At the Lucia Christmas Market in Berlin, Dace [No surname given] sells Latvian wares side by side with stalls from other countries from northern Europe.
"We fit in well and they love us here," she says.
The Latvian stand has been in existence for ten years now, selling small household items: handicrafts, ceramics, wood products, candles and other things.
“It happened that in the first year I helped to find a market and organize a stand for people from Latvia. I myself also helped on the stand. The following year, they didn't want to do it anymore, but I realized that I liked it and and took over the stand and trading,” says Dace.
Participation requires a good amount of market research to discover what might appeal to German tastes, but customers can be extremely loyal, returning year after year, says Dace.
"Demand and taste change every year. This month, the most popular items were small, colorful ceramic dishes, wooden toys and candles with dried flowers," she says.
"Now that there are cheap flights, many people take weekend breaks with friends and family. They have walked through the Rīga streets, tasted, felt something of Latvia. And everyone likes it. When the world gets to know us and our culture, the attitude and feedback are very positive."
At the other end of Germany, in the picturesque Black Forest, Latvian goods are offered by Latvian entrepreneur Iluta Kēfere. For thirteen years she has been present at the Christmas Market in Donauensingen with her stand, and for the last four years Iluta has been working with her assistants on two stands - Latvian delicacies are separated from non-food items and are sold on a separate stand.
When in Latvia, Iluta finds suppliers at the Rīga Central Market, by going to fairs to finding something special. For larger volumes, especially food items, suppliers are not always easy to find - often they suffer from poor communication and delivery methods, she says. However, over the years she have been able to find good cooperation partners.
“Although I have lived in Germany for many years, I identify myself with Latvia. I genuinely believe 100% in selling things that are authentic and high quality," Iluta says, adding that she also delivers some of her products by mail.
German tastes are generally rather conservative, but they love to find out the full details of any product in which they are interested, Iluta says, meaning it is important to know all about your own products.
“Here, nobody buys anything by accident. A lot needs to shown, and be explained. Goods always sell better when they are backed up by an idea, with the story. So I tell about everything - about how bread is baked, about Christmas traditions, and so on.”
A steady circle of regular customers has grown, with some even coming from Switzerland. There are many German buyers who have visited Latvia and, thanks to their pleasant memories, buy bread, garlic toast or black balsam, she says.
The small town of Borgholchuzen in the Giterslo district also has a Latvian stand, courtesy of its twinning with Naukšēni municipality in northern Latvia.
Janis Zuments, Chairman of the Naukšēni Municipal Council, says he is is pleased that the twinning is not only formal, but is resulting in real activity. Consequently Zuments went to Borgholchuzen in December to meet with his counterpart and promote the work of local craftsmen and producers at a stand in the local market.

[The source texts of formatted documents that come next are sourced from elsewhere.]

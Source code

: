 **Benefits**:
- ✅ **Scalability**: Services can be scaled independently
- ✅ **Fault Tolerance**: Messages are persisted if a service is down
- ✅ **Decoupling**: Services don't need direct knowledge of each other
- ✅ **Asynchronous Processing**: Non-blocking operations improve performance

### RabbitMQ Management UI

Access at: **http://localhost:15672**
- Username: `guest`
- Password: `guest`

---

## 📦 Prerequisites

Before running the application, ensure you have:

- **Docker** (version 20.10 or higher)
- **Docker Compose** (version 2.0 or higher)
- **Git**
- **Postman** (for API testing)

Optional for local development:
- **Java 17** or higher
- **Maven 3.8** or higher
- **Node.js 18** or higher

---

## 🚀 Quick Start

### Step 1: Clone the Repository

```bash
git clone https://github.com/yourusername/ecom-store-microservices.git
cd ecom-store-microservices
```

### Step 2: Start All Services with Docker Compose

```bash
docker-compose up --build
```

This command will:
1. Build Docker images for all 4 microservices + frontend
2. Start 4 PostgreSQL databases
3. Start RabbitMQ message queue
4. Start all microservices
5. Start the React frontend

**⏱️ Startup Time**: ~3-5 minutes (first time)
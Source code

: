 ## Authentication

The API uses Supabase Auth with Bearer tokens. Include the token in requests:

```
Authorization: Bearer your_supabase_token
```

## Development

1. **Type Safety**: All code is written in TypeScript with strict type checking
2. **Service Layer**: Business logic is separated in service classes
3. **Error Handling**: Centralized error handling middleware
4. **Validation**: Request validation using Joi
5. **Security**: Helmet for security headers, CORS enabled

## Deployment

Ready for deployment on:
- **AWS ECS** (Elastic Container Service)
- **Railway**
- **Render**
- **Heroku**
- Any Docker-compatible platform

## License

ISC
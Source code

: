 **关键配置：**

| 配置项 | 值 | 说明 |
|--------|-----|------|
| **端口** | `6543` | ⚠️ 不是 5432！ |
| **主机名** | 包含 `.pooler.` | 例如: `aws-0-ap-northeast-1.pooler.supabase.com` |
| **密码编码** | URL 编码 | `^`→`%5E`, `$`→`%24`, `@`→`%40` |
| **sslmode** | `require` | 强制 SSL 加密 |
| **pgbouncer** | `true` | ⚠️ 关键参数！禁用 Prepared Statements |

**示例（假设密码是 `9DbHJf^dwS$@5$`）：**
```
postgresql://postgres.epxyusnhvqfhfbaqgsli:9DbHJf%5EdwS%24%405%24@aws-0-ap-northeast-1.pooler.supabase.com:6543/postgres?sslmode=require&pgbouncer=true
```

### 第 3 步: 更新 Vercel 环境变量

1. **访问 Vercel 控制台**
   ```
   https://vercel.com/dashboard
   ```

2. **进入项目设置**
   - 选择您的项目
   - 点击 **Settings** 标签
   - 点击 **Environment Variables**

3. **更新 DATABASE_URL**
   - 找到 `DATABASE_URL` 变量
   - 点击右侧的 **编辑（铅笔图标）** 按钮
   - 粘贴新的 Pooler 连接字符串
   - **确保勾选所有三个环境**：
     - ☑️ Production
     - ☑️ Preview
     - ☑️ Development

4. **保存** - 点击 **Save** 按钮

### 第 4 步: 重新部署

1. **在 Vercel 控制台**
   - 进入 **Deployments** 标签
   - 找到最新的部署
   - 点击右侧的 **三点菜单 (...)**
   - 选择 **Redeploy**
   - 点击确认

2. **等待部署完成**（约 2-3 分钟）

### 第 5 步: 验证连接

"We realized that our craftsmen and home producers' offerings fit well into our cooperation - we can introduce Germamy to what is special from Latvia," says Janis Zuments.
"Our stand was different from others - it was very rich, colorful, decorated with lights with the Naukšēni belt pattern, and full of diverse, tastefully decorated goods," says Zuments. The mayor of Borgholchauzen confirmed this, emphasizing that the Latvian stand gives added value to the market and that locals appreciate the unusual and natural products which include knitwear, wax candles, eco cosmetics, honey products, bread, syrups, Naukšēni wines, cranberries in sugar, herb vinegar and more.
A pleasant surprise this year was the great number of Latvians also visiting the stand after hearing about it on social media.
Jānis Zuments says it was very touching: “Latvian families came from near and far. We talked about our friendship and cooperation with Borgholchauzen, about ourselves. Our stand became a meeting point where strangers got to know each other. A really heartwarming feeling.”